Thanks
[1] https://www.cs.cmu.edu/~rdriley/487/papers/Thompson_1984_Ref...
if the program only doing it when requested by a remote source or some other more complex logic it's gonna be harder, you'll maybe need to reverse their communication protocol and inject network messages sent to the client to make it look like the server asked for that info. but if you reverse engineered the network protocol you don't need to listen to begin with.
so keep listen to the traffic for an extended period of time and look for suspicious activity.
A game is usually supposed to capture what buttons you press and, if it's an online game, send that over the internet, and so that would be perfectly fine as long as that's done while the game is running - so perhaps you're asking whether the game installs some malware that captures keystrokes outside of the game as well.
That would be generally detected by looking for various malware persistence mechanisms, seeing if there's something that's started on startup, possibly in a hidden way; or if there's some process that hides its activity. And if so, then you could check whether it was placed there by that game.
On the other hand, some of the anti-cheat mechanisms are so invasive that they effectively are far more capable than just a keylogger, and the game is quite open about placing them on your machine, e.g. requiring permissions to install it as a privileged driver.
But even if a game intercepts all key stroke, it may be because of normal gameplay.
there are a few games out there that have this reputation-- third-party-ran nostalgic MMO private servers are a big example. the only defense that makes much sense is to virtualize that software and keep it away from sensitive data.
This is tangential, but for all the flack Wayland gets compared to X11, it does at least provide some reassurance that a program can only easily keylog the stuff you enter into that program.
Many commercial antivirus have generic keylogger detection - they monitor OS keylogger APIs/drivers.
A virus checker. That would be at your level.
As others mention you could intercept network traffic and inspect it if you want to push yourself.
There are other things, it might be stored, so you could watch files and the rate they grow in size.
Detectors like this detect the most common ways of implementing key logging, but there may be other ways that they don’t detect.
In a way, unless you can prove the machine code running on your CPU is not doing key logging (which is separate from recoding those logs or transmitting those logs), and you can also prove that the code is not changing, you have no evidence that there is no keylogger.
I guess I’m being the change I wish to see..
The problem is to follow the focus of the windows and parse out relevant information to send because logging all presses will be to obvious if you read memory or disk.
The you need to encrypt the data before you send it over the network, this is probably why all modern anti-viruses block all native HTTP traffic.
The scary part is that the Windows API allows for a process to gather all keypresses even when the app window has lost focus?!
To answer the question, open the exe in any text editor and search for SetWindowsHookEx... if it's there you know that exe can listen to everything.

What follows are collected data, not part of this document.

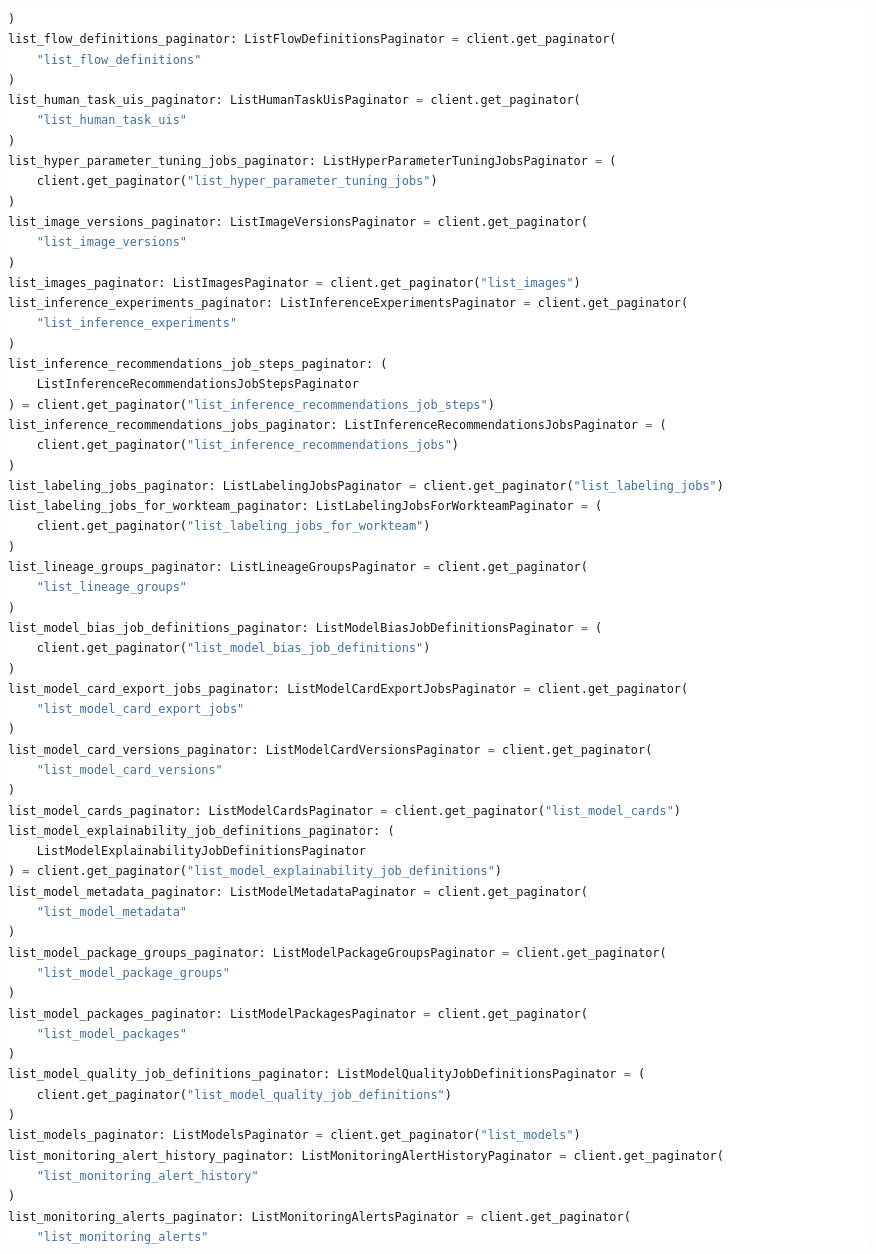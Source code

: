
 ```python
)
list_flow_definitions_paginator: ListFlowDefinitionsPaginator = client.get_paginator(
    "list_flow_definitions"
)
list_human_task_uis_paginator: ListHumanTaskUisPaginator = client.get_paginator(
    "list_human_task_uis"
)
list_hyper_parameter_tuning_jobs_paginator: ListHyperParameterTuningJobsPaginator = (
    client.get_paginator("list_hyper_parameter_tuning_jobs")
)
list_image_versions_paginator: ListImageVersionsPaginator = client.get_paginator(
    "list_image_versions"
)
list_images_paginator: ListImagesPaginator = client.get_paginator("list_images")
list_inference_experiments_paginator: ListInferenceExperimentsPaginator = client.get_paginator(
    "list_inference_experiments"
)
list_inference_recommendations_job_steps_paginator: (
    ListInferenceRecommendationsJobStepsPaginator
) = client.get_paginator("list_inference_recommendations_job_steps")
list_inference_recommendations_jobs_paginator: ListInferenceRecommendationsJobsPaginator = (
    client.get_paginator("list_inference_recommendations_jobs")
)
list_labeling_jobs_paginator: ListLabelingJobsPaginator = client.get_paginator("list_labeling_jobs")
list_labeling_jobs_for_workteam_paginator: ListLabelingJobsForWorkteamPaginator = (
    client.get_paginator("list_labeling_jobs_for_workteam")
)
list_lineage_groups_paginator: ListLineageGroupsPaginator = client.get_paginator(
    "list_lineage_groups"
)
list_model_bias_job_definitions_paginator: ListModelBiasJobDefinitionsPaginator = (
    client.get_paginator("list_model_bias_job_definitions")
)
list_model_card_export_jobs_paginator: ListModelCardExportJobsPaginator = client.get_paginator(
    "list_model_card_export_jobs"
)
list_model_card_versions_paginator: ListModelCardVersionsPaginator = client.get_paginator(
    "list_model_card_versions"
)
list_model_cards_paginator: ListModelCardsPaginator = client.get_paginator("list_model_cards")
list_model_explainability_job_definitions_paginator: (
    ListModelExplainabilityJobDefinitionsPaginator
) = client.get_paginator("list_model_explainability_job_definitions")
list_model_metadata_paginator: ListModelMetadataPaginator = client.get_paginator(
    "list_model_metadata"
)
list_model_package_groups_paginator: ListModelPackageGroupsPaginator = client.get_paginator(
    "list_model_package_groups"
)
list_model_packages_paginator: ListModelPackagesPaginator = client.get_paginator(
    "list_model_packages"
)
list_model_quality_job_definitions_paginator: ListModelQualityJobDefinitionsPaginator = (
    client.get_paginator("list_model_quality_job_definitions")
)
list_models_paginator: ListModelsPaginator = client.get_paginator("list_models")
list_monitoring_alert_history_paginator: ListMonitoringAlertHistoryPaginator = client.get_paginator(
    "list_monitoring_alert_history"
)
list_monitoring_alerts_paginator: ListMonitoringAlertsPaginator = client.get_paginator(
    "list_monitoring_alerts"
```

If you're producing something of perceived value, then you need to consider who might be interested in and what means or length they'll go through to get it. This practice is known as threat modeling and is the only meaningful way to get "security" without wasting resources.
When you threat model often, you come to realize almost all attackers are financially motivated and bound by market constraints, which means they're looking for the highest reward for the least amount of work; very few are looking to do anything else with your data other than to use it for quick monetary gain.
So? Let them eat cake. Leave a small amount of canary crypto-currency unprotected in your home directory. Set up a public ledger alert and if that currency is transfered, you know you've been compromised, by a keylogger or something else. It's very unlikely your keystrokes are worth any more than this.
I will defer to the rest of the comments for software as it is already being covered.
But how do you know if there is one installed?
Hooks are chained, so you can traverse the chain and enumerate them. This thread in Stack Overflow is about that. I haven't tried the solution, but seems legit :)
https://stackoverflow.com/questions/8564987/list-of-installe...
you must be VERY careful you havem't put the word(s) or links into anything that syncs or ends up someplace not e2e
this is harder if you don't have access to google search data, but i've been told google trends is your friend
i've caught some weird people this way.